Metacarpophalangeal joint dislocation was first described in the literature by Farabeuf[5] in 1876, and until 1957, developments in the mechanism, treatment, and follow-up of closed and open MCP joint dislocation have remained stable. Kaplan[6] identified four constricting factors surrounding the metacarpal head, which cause its buttonholing into the palm, that gained popularity this year, and defined it under two subtitles as simple and complex. When the literature was reviewed, the order of frequency was determined as the fifth, second, third, and fourth MCP joints, provided they are closed dislocations.[7,8] Multiple dislocations of the metacarpophalangeal (MCP) joint are uncommon, and those that are open are always complex and need a surgical intervention for reduction. Metacarpophalangeal joint dislocations are often closed. Cases of open dislocations at the volar side of the hand that presents with skin tearing are exceedingly rare and are of a complex type. These should be urgently reduced following surgical debridement, and surgical reconstruction should be performed if necessary. In this report, we describe a 55-year-old male right-hand dominant mason that presented with open volar dislocations of the second, third, fourth, and fifth MCP joints after a fall on his outstretched hand.
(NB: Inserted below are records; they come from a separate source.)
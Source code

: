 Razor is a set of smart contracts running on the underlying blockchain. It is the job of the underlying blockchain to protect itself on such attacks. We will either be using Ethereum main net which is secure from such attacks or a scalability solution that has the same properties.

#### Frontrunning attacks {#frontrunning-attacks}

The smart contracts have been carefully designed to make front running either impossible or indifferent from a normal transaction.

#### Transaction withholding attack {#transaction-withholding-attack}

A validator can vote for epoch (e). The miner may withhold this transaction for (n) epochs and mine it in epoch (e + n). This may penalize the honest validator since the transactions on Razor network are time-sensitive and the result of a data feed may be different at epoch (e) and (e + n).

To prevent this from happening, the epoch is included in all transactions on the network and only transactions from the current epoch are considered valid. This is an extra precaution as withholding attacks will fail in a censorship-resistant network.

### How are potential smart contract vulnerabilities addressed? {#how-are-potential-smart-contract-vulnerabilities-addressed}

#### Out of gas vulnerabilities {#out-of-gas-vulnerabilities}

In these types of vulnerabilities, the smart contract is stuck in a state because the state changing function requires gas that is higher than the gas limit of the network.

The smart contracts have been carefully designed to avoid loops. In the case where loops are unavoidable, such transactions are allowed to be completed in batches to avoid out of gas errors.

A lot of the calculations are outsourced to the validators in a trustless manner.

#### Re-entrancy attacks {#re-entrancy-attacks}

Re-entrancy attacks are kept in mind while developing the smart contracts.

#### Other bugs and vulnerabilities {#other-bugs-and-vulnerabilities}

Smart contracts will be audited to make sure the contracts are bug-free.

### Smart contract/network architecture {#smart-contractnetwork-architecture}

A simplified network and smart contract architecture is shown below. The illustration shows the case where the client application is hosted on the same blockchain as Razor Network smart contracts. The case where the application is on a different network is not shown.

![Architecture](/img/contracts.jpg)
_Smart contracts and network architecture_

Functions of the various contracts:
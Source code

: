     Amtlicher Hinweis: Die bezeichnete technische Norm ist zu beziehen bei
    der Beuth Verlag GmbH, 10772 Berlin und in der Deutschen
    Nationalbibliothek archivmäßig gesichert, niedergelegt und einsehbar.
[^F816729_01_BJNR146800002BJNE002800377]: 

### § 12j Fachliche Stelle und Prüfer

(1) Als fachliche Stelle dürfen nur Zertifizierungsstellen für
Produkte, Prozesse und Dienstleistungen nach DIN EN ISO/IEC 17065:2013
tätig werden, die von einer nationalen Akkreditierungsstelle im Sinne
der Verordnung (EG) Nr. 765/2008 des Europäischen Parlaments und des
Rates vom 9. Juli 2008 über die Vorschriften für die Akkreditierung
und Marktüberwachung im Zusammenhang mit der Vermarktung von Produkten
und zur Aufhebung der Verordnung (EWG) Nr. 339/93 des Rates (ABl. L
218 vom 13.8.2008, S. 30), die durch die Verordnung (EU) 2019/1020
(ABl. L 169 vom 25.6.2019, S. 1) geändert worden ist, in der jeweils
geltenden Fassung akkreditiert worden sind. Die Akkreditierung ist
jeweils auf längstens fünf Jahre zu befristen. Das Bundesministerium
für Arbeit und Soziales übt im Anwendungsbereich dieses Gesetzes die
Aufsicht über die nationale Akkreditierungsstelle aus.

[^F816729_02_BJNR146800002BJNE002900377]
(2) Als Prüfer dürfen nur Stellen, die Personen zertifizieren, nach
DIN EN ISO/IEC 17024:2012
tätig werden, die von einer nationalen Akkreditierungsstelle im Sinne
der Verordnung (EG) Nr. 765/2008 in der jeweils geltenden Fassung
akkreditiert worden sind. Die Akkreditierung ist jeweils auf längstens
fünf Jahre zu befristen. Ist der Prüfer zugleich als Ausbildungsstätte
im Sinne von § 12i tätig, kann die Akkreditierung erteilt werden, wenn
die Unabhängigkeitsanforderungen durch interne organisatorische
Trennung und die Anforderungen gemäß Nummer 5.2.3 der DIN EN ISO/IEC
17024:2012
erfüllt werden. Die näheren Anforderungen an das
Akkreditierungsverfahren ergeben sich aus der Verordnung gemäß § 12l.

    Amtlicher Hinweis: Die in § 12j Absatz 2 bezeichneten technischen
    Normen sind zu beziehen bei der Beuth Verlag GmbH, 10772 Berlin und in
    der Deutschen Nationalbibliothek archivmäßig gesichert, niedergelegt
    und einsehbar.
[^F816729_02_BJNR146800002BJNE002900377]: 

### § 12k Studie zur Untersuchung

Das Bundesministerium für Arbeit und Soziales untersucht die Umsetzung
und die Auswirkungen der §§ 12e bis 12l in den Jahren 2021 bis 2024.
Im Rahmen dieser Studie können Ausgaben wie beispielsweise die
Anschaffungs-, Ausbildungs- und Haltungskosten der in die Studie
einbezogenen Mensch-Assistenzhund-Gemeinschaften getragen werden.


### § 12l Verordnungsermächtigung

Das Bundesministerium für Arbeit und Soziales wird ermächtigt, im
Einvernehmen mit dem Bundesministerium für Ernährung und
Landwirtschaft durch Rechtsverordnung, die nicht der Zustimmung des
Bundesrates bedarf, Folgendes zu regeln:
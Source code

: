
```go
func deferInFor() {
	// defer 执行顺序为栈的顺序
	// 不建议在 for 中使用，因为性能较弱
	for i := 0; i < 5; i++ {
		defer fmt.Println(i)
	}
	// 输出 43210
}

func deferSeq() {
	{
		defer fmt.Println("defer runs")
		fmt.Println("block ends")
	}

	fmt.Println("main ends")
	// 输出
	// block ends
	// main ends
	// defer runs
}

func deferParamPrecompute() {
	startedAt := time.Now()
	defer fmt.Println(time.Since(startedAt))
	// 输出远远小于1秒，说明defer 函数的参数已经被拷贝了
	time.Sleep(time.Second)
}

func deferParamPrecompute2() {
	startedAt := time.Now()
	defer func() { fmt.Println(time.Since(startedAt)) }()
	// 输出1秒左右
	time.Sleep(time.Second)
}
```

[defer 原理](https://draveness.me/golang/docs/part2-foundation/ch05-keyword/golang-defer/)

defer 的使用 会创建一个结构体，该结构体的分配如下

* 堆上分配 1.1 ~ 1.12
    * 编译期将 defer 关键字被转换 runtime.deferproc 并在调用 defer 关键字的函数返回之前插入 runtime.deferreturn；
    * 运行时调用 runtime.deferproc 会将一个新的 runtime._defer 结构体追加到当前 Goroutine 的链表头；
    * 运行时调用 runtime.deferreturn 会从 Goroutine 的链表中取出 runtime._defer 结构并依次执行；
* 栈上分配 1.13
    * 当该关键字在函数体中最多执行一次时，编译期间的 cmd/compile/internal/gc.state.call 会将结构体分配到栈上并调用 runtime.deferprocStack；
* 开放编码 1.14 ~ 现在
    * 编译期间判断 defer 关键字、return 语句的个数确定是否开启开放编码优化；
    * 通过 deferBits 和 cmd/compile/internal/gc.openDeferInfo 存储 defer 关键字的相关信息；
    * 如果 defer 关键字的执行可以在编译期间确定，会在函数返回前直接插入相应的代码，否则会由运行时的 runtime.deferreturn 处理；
In conclusion, high-energy blunt trauma to the MCP joint can seriously affect hand functions when appropriate treatment is delayed, and therefore, it is an accepted principle that definitive reconstruction should be done as quickly as possible to obtain optimal functional results.
4例开放性掌指关节脱位
Farabeuf[5]于1876年首次在文献中描述了掌指关节脱位,直到1957年,闭合式和开放式MCP关节脱位的机制、治疗和随访的发展一直保持稳定。Kaplan[6]确定了今年流行的掌骨头周围的四种收缩因素,这些因素导致掌骨头扣入掌心,并将其定义为简单和复杂两个副标题。当回顾文献时,频率顺序确定为第五、第二、第三和第四MCP关节,前提是它们是闭合位错。[7,8]掌指关节(metacarpophalangeal, MCP)多发脱位并不常见,而开放性关节脱位往往较为复杂,需要手术复位。掌指关节脱位通常是闭合性的。手部掌侧开放性脱位伴皮肤撕裂的病例极为罕见,且类型复杂。这些应在手术清创后紧急减少,必要时应进行手术重建。在本报告中,我们描述了一名55岁男性右手主导型泥石匠,在他伸出的手摔倒后,出现了第二、第三、第四和第五MCP关节的开放性掌侧脱位。综上所述,MCP关节的高能钝性创伤如果延迟适当的治疗,会严重影响手部功能,因此,应尽快进行最终重建以获得最佳功能效果是公认的原则。
本文章由计算机程序翻译,如有差异,请以英文原文为准。